Fact: You can get credit after bankruptcy. In fact, you will be bombarded with credit card offers soon after file bankruptcy because the creditors know that you cannot file another bankruptcy for years to erase those debts from your shoulders. If you use the credit card after filing for bankruptcy, you have to be careful on how you use it and it may take a few of years before a creditor would be willing to give you credit at a lower interest rate. Some debtors after they are finished with their bankruptcy make borrowings with somebody they know that has good credit. By making the timely and regular payments, the debtors credit score starts improving. It is also recommended that debtors should timely pay their non-discharged debts to improve their credit scores.
Myth 6: Both spouses must file bankruptcy.
Fact: One spouse may have more debt than the other spouse and if there are no joint debts, then the spouse with less debt may not have to file bankruptcy. If there is a joint debt and it is being paid in the bankruptcy, then the spouse with less debt may not have to file bankruptcy. A bankruptcy attorney can best determine the options of the debtors.
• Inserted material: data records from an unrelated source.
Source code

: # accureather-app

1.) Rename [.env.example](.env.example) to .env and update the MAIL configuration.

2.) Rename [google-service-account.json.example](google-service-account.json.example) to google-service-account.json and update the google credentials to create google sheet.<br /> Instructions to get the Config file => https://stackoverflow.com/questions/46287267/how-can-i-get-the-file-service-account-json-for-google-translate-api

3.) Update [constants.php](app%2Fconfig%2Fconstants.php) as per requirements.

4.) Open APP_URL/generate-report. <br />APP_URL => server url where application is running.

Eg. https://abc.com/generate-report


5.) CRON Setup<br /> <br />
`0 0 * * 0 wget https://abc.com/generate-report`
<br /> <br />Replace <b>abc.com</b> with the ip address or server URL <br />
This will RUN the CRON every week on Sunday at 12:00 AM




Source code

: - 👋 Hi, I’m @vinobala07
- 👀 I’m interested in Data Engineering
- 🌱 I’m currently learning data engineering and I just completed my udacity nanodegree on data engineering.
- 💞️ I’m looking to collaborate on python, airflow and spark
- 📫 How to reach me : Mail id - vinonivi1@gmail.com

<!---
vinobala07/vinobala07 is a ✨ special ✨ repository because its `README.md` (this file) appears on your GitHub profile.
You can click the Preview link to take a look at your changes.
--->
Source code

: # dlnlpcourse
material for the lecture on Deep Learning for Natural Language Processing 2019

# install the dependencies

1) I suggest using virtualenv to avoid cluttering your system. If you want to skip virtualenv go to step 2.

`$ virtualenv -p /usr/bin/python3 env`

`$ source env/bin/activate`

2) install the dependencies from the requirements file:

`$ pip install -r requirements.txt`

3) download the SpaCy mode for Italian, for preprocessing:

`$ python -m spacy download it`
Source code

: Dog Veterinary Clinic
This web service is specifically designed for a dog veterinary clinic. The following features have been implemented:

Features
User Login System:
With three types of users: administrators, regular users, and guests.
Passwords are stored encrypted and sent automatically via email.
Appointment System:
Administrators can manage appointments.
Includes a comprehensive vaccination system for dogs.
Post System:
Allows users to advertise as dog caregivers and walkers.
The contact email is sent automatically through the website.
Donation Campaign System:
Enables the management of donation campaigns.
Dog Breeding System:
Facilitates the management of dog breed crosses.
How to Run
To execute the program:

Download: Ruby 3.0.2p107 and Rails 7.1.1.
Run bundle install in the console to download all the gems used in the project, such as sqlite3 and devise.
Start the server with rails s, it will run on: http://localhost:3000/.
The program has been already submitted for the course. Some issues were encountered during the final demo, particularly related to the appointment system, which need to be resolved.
Myth 7: I am too poor to afford to pay for an attorney to file my bankruptcy.
Fact: In Chapter 13 bankruptcy, the attorney gets paid through the bankruptcy plan and is paid over a span of 3 to 5 years so the payment is not so burdensome on the debtor. In a Chapter 7 bankruptcy, the debtor may stop payment on the credit cards or unsecured debts, which will be erased in the Chapter 7 bankruptcy, to save up for the bankruptcy filing costs.
Myth 8: Debtors who are dishonest and lazy file bankruptcy.
Fact: 90 percent of bankruptcies are filed by people who 1. have lost their jobs or decreased earnings, 2. have a family member that got sick or died, 3. have gone through a divorce, and 4. have large credit card bills, car loans, mortgages, student loans and tax debts. Majority of debtors try to find alternatives to pay their debts. Unfortunately, the financial responsibility is too overwhelming.
Myth 9: Debt Consolidation groups can do a better job than bankruptcy for improving my credit and for paying my bills.
Fact: Debt Consolidation groups claim that they have thousands of accounts and because of this the creditors will have to work with them and that they can discount the debts to 50 percent or more. There is no law that requires the creditors to work with them. If the creditors are not willing to work with you, then it is no likely that the creditors will work with the Debt Consolidation group. The Debt Consolidation groups set up the payments so that they get paid first and the creditors get paid later. Therefore, it may take several months before any funds are available for your creditors. In the meantime, you are instructed not to talk to or to pay your creditors, and you are put in jeopardy of being sued by your creditors if your creditors are not paid. Forgiven debts that are reported by the creditors via a Form 1099 to the IRS are taxable.